Herb Stein, a wise economist who is no longer with us, once said that if something cannot go on forever, it will stop – his version of the old Wall Street saw that no tree grows to the sky. The question being debated in America is not whether the deficit will grow forever, or to the sky, but what will stop it. John Lipsky, first managing director of the International Monetary Fund, says that unless the politicians devise a credible plan to rein in the debt, the markets will make continued borrowing infeasible. What Lipsky calls the "fiscal crisis" will occur when the so-called bond vigilantes become so skeptical of America's ability to repay its debt without first debasing its currency that they demand ever-higher interest rates. Until now, borrowing costs have been low, in part because the Federal Reserve Board has been buying up Treasury bonds. Sooner or later that will stop, and unless there is a dramatic change in policy, interest rates will soar, consuming ever-larger portions of the federal budget. Think Portugal, with a government in crisis because of voters' apparent unwillingness to adopt an austerity program, or Greece, unable to collect taxes, or Ireland, so heavily indebted that the markets have said "no more." Greece and Ireland have already accepted bail-outs from their eurozone allies, and Portugal is next in line. America is somewhat better placed: having our own currency, we can always simply print dollars to repay debts. That has a price: higher interest rates that hardly contribute to job creation.
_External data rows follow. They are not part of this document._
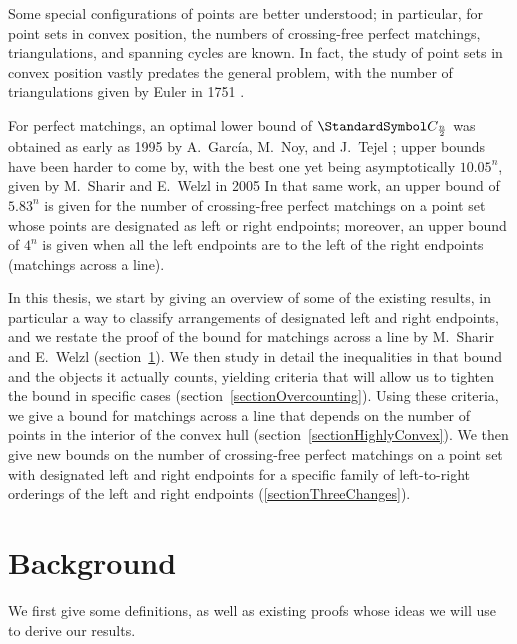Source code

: \documentclass[10pt, a4paper, twoside]{basestyle}
\newcommand{\CatalanNumber}[1]{\StandardSymbol C_{#1}}
\begin{document}
Some special configurations of points are better understood; in particular, for point sets in convex position,
the numbers of crossing-free perfect matchings, triangulations, and spanning cycles are known. In fact, the study
of point sets in convex position vastly predates the general problem, with the number of triangulations given by
Euler in 1751 \cite{Euler1751}.

For perfect matchings, an optimal lower bound of $\CatalanNumber {\frac n 2}$ was obtained as early as 1995 by A.~García,
M.~Noy, and J.~Tejel \cite{GarciaNoyTejel2000}; upper bounds have been harder to come by, with the best one
yet being asymptotically $10.05^n$, given by M.~Sharir and E.~Welzl in 2005 \cite{SharirWelzl2006}
In that same work, an upper bound of $5.83^n$ is given for the number of crossing-free perfect matchings on a
point set whose points are designated as left or right endpoints; moreover, an upper bound of $4^n$ is given
when all the left endpoints are to the left of the right endpoints (matchings across a line).

In this thesis, 
we start by giving an overview of some of the existing results, in particular a way
to classify arrangements of designated left and right endpoints,
and we restate the proof of the bound for matchings across a line by M.~Sharir and E.~Welzl
(section~\ref{sectionBackground}).
We then study in detail the inequalities in that bound and the objects it actually counts,
yielding criteria that will allow us to tighten the bound in specific cases (section~\ref{sectionOvercounting}).
Using these criteria, we give a bound for
matchings across a line that depends on the number of points in the interior of the convex hull
(section~\ref{sectionHighlyConvex}).
We then give new bounds on the number of crossing-free perfect matchings on a point set with designated left and
right endpoints for a specific family of left-to-right orderings of the left and right endpoints
(\ref{sectionThreeChanges}). 
\section{Background}
\label{sectionBackground}
We first give some definitions, as well as existing proofs whose ideas we will use to derive our results.
\end{document}
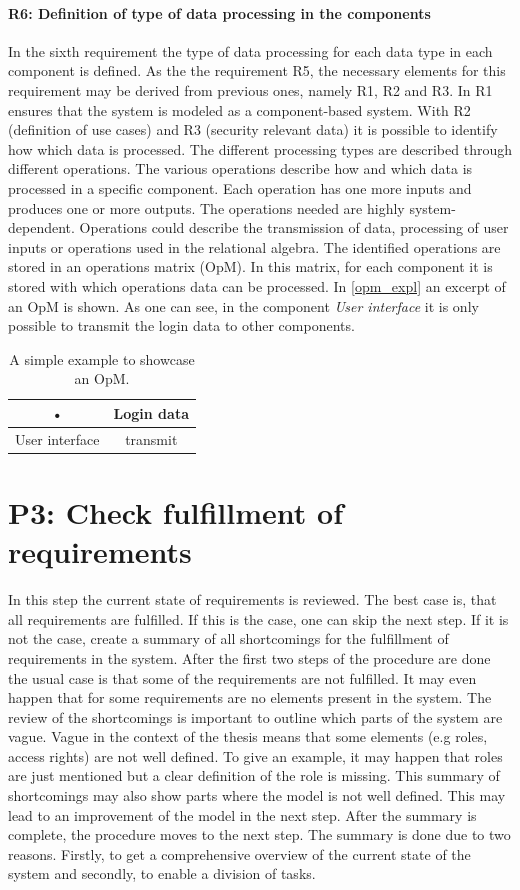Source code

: \paragraph{R6: Definition of type of data processing in the components}
In the sixth requirement the type of data processing for each data type in each component is defined. As the the requirement R5, the necessary elements for this requirement may be derived from previous ones, namely R1, R2 and R3. In R1 ensures that the system is modeled as a component-based system. With R2 (definition of use cases) and R3 (security relevant data) it is possible to identify how which data is processed. The different processing types are described through different operations. The various operations describe how and which data is processed in a specific component. Each operation has one more inputs and produces one or more outputs. The  operations needed are highly system-dependent. Operations could describe the transmission of data, processing of user inputs or operations used in the relational algebra. The identified operations are stored in an operations matrix (OpM). In this matrix, for each component it is stored with which operations data can be processed.
In \autoref{opm_expl} an excerpt of an OpM is shown. As one can see, in the component \textit{User interface} it is only possible to transmit the login data to other components.

\begin{table}
\begin{tabular}{|c|c|}
\hline 
• & Login data \\ 
\hline 
User interface & transmit \\ 
\hline 
\end{tabular} 
\caption{A simple example to showcase an OpM.}
\label{opm_expl}
\end{table}

\section{P3: Check fulfillment of requirements}
\label{cs_check}
In this step the current state of requirements is reviewed. The best case is, that all requirements are fulfilled. If this is the case, one can skip the next step. If it is not the case, create a summary of all shortcomings for the fulfillment of requirements in the system. After the first two steps of the procedure are done the usual case is that some of the requirements are not fulfilled. It may even happen that for some requirements are no elements present in the system. The review of the shortcomings is important to outline which parts of the system are vague. Vague in the context of the thesis means that some elements (e.g roles, access rights) are not well defined. To give an example, it may happen that roles are just mentioned but a clear definition of the role is missing. This summary of shortcomings may also show parts where the model is not well defined. This may lead to an improvement of the model in the next step. After the summary is complete, the procedure moves to the next step. The summary is done due to two reasons. Firstly, to get a comprehensive overview of the current state of the system and secondly, to enable a division of tasks. 


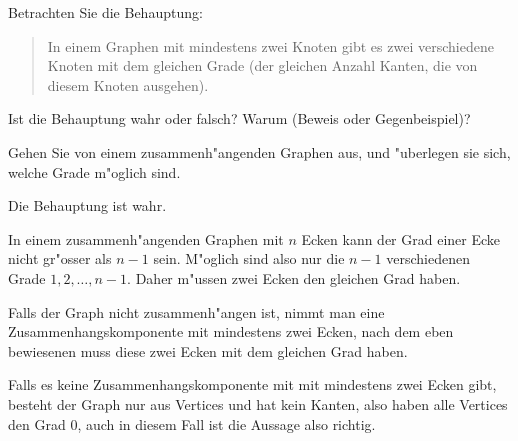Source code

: Betrachten Sie die Behauptung:
\begin{quote}
In einem Graphen mit mindestens zwei Knoten gibt es zwei verschiedene Knoten
mit dem gleichen Grade (der gleichen Anzahl Kanten, die von diesem
Knoten ausgehen).
\end{quote}
Ist die Behauptung wahr oder falsch? Warum (Beweis
oder Gegenbeispiel)?

\begin{hinweis}
Gehen Sie von einem zusammenh"angenden Graphen
aus, und "uberlegen sie sich, welche Grade m"oglich sind.
\end{hinweis}

\begin{loesung}
Die Behauptung ist wahr.

In einem zusammenh"angenden Graphen mit $n$
Ecken kann der Grad einer Ecke nicht gr"osser als $n-1$ sein.
M"oglich sind also nur die $n-1$ verschiedenen Grade
$1,2,\dots,n-1$. Daher m"ussen zwei Ecken den gleichen Grad
haben.

Falls der Graph nicht zusammenh"angen ist, nimmt man eine
Zusammenhangskomponente mit mindestens zwei Ecken, nach dem
eben bewiesenen muss diese zwei Ecken mit dem gleichen
Grad haben.

Falls es keine Zusammenhangskomponente mit mit mindestens
zwei Ecken gibt, besteht der Graph nur aus Vertices und hat
kein Kanten, also haben alle Vertices den Grad $0$, auch
in diesem Fall ist die Aussage also richtig.
\end{loesung}
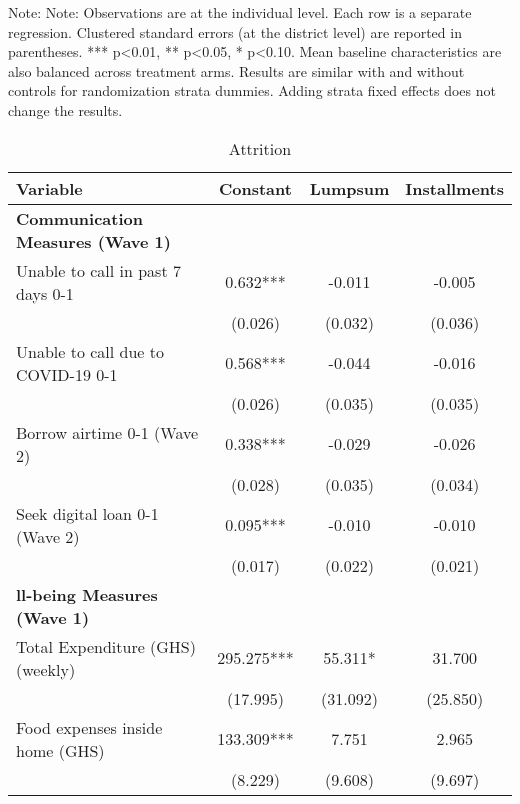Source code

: \begin{ThreePartTable}
\begin{TableNotes}[flushleft]
\footnotesize
\item Note:                                  Note: Observations are at the individual level. Each row is a separate regression. Clustered standard errors (at the district level) are reported in parentheses. *** p<0.01, ** p<0.05, * p<0.10. Mean baseline characteristics are also balanced across treatment arms. Results are similar with and without controls for randomization strata dummies. Adding strata fixed effects does not change the results.                                 
\end{TableNotes}
\begin{table}[tbp]\centering
\def\sym#1{\ifmmode^{#1}\else\(^{#1}\)\fi}
\caption{Attrition}
\begin{tabular}{lccc}
\hline
 Variable & Constant & Lumpsum & Installments \\ [0.1em] 
\hline\hline
\textbf{Communication Measures (Wave 1)} & & & \\ 
 Unable to call in past 7 days 0-1 & 0.632*** & -0.011 & -0.005 \\ [0.1em] 
                   &      (0.026)     &      (0.032)     &      (0.036)     \\ [0.1em] 
 Unable to call due to COVID-19 0-1 & 0.568*** & -0.044 & -0.016 \\ [0.1em] 
                   &      (0.026)     &      (0.035)     &      (0.035)     \\ [0.1em] 
 Borrow airtime 0-1 (Wave 2) & 0.338*** & -0.029 & -0.026 \\ [0.1em] 
                   &      (0.028)     &      (0.035)     &      (0.034)     \\ [0.1em] 
 Seek digital loan 0-1 (Wave 2) & 0.095*** & -0.010 & -0.010 \\ [0.1em] 
                   &      (0.017)     &      (0.022)     &      (0.021)     \\ [0.1em] 
\textbf{ll-being Measures (Wave 1)} & & & \\ 
 Total Expenditure (GHS) (weekly) & 295.275*** & 55.311* & 31.700 \\ [0.1em] 
                   &      (17.995)     &      (31.092)     &      (25.850)     \\ [0.1em] 
 Food expenses inside home (GHS) & 133.309*** & 7.751 & 2.965 \\ [0.1em] 
                   &      (8.229)     &      (9.608)     &      (9.697)     \\ [0.1em] 

\end{tabular}
\end{table}
\end{ThreePartTable}
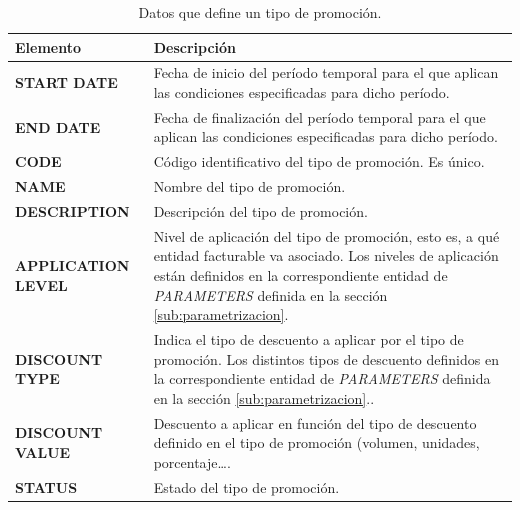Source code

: \begin{table}
  \centering
  \setlength{\leftmargini}{0.4cm}
  \resizebox{14cm}{!} {
  \begin{tabular}{|m{4cm} m{11cm}|}
  \rowcolor{udcpink!25}
  \hline
  	\textbf{Elemento} & \textbf{Descripción} \\\hline
  	\textbf{START DATE} & Fecha de inicio del período temporal para el que aplican las condiciones especificadas para dicho período.\\
  	\textbf{END DATE} & Fecha de finalización del período temporal para el que aplican las condiciones especificadas para dicho período.\\
  	\textbf{CODE} & Código identificativo del tipo de promoción. Es único.\\
	\textbf{NAME} & Nombre del tipo de promoción.\\
	\textbf{DESCRIPTION} & Descripción del tipo de promoción.\\
	\textbf{APPLICATION LEVEL} & Nivel de aplicación del tipo de promoción, esto es, a qué entidad facturable va asociado. Los niveles de aplicación están definidos en la correspondiente entidad de \emph{PARAMETERS} definida en la sección \ref{sub:parametrizacion}.\\	
	\textbf{DISCOUNT TYPE} & Indica el tipo de descuento a aplicar por el tipo de promoción. Los distintos tipos de descuento definidos en la correspondiente entidad de \emph{PARAMETERS} definida en la sección \ref{sub:parametrizacion}..\\
	\textbf{DISCOUNT VALUE} & Descuento a aplicar en función del tipo de descuento definido en el tipo de promoción (volumen, unidades, porcentaje\dots.\\
	\textbf{STATUS} & Estado del tipo de promoción.	
	\\\hline
  \end{tabular}
  } %
  \caption{Datos que define un tipo de promoción.}
  \label{tab:tipo-promoción}
\end{table}

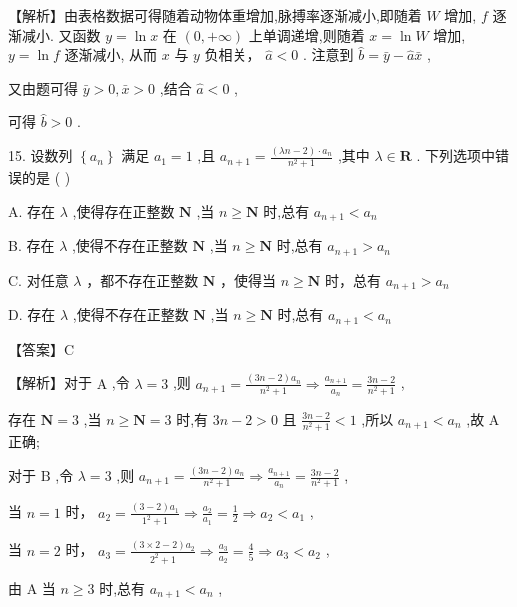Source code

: \documentclass[10pt]{article}
\begin{document}
【解析】由表格数据可得随着动物体重增加,脉搏率逐渐减小,即随着 \(W\) 增加, \(f\) 逐渐减小. 又函数 \(y = \ln x\) 在 \(\left( {0, + \infty }\right)\) 上单调递增,则随着 \(x = \ln W\) 增加, \(y = \ln f\) 逐渐减小, 从而 \(x\) 与 \(y\) 负相关， \(\widehat{a} < 0\) . 注意到 \(\widehat{b} = \bar{y} - \widehat{a}\bar{x}\) ,

又由题可得 \(\bar{y} > 0,\bar{x} > 0\) ,结合 \(\widehat{a} < 0\) ,

可得 \(\widehat{b} > 0\) .

15. 设数列 \(\left\{  {a}_{n}\right\}\) 满足 \({a}_{1} = 1\) ,且 \({a}_{n + 1} = \frac{\left( {{\lambda n} - 2}\right)  \cdot  {a}_{n}}{{n}^{2} + 1}\) ,其中 \(\lambda  \in  \mathbf{R}\) . 下列选项中错误的是 ( )

A. 存在 \(\lambda\) ,使得存在正整数 \(\mathbf{N}\) ,当 \(n \geq  \mathbf{N}\) 时,总有 \({a}_{n + 1} < {a}_{n}\)

B. 存在 \(\lambda\) ,使得不存在正整数 \(\mathbf{N}\) ,当 \(n \geq  \mathbf{N}\) 时,总有 \({a}_{n + 1} > {a}_{n}\)

C. 对任意 \(\lambda\) ，都不存在正整数 \(\mathbf{N}\) ，使得当 \(n \geq  \mathbf{N}\) 时，总有 \({a}_{n + 1} > {a}_{n}\)

D. 存在 \(\lambda\) ,使得不存在正整数 \(\mathbf{N}\) ,当 \(n \geq  \mathbf{N}\) 时,总有 \({a}_{n + 1} < {a}_{n}\)

【答案】C

【解析】对于 \(\mathrm{A}\) ,令 \(\lambda  = 3\) ,则 \({a}_{n + 1} = \frac{\left( {{3n} - 2}\right) {a}_{n}}{{n}^{2} + 1} \Rightarrow  \frac{{a}_{n + 1}}{{a}_{n}} = \frac{{3n} - 2}{{n}^{2} + 1}\) ,

存在 \(\mathbf{N} = 3\) ,当 \(n \geq  \mathbf{N} = 3\) 时,有 \({3n} - 2 > 0\) 且 \(\frac{{3n} - 2}{{n}^{2} + 1} < 1\) ,所以 \({a}_{n + 1} < {a}_{n}\) ,故 \(\mathrm{A}\) 正确;

对于 \(\mathrm{B}\) ,令 \(\lambda  = 3\) ,则 \({a}_{n + 1} = \frac{\left( {{3n} - 2}\right) {a}_{n}}{{n}^{2} + 1} \Rightarrow  \frac{{a}_{n + 1}}{{a}_{n}} = \frac{{3n} - 2}{{n}^{2} + 1}\) ,

当 \(n = 1\) 时， \({a}_{2} = \frac{\left( {3 - 2}\right) {a}_{1}}{{1}^{2} + 1} \Rightarrow  \frac{{a}_{2}}{{a}_{1}} = \frac{1}{2} \Rightarrow  {a}_{2} < {a}_{1}\) ,

当 \(n = 2\) 时， \({a}_{3} = \frac{\left( {3 \times  2 - 2}\right) {a}_{2}}{{2}^{2} + 1} \Rightarrow  \frac{{a}_{3}}{{a}_{2}} = \frac{4}{5} \Rightarrow  {a}_{3} < {a}_{2}\) ,

由 \(\mathrm{A}\) 当 \(n \geq  3\) 时,总有 \({a}_{n + 1} < {a}_{n}\) ,
\end{document}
Even more worrying than the GAO and CCO reports are the increasing number of studies that show that as a nation's debt-to-GDP ratio crowds 90 percent – a level the U.S. will reach in about a decade – growth slows. That, for Obama, is a problem to be faced, if at all, after he is safely back in the White House in 2012. Meanwhile, he wants to spend more on infrastructure, green initiatives, high speed rail and the like – call it Stimulus 3. In his version of Admiral Farragut's Civil War order to damn the torpedoes, full speed ahead, the president would damn the deficit and continue spending at full speed.
It is, of course, possible that Obama will decide that his reelection prospects will be enhanced by brokering a deficit-reduction deal between his party's spend-more left and the Republican tax-less right, that voters want jobs but not at the expense of their children and grandchildren's living standards. In which case Republicans might decide not to give him such a gift. Spring may have sprung in Washington, but electoral politics remain a cold, hard business.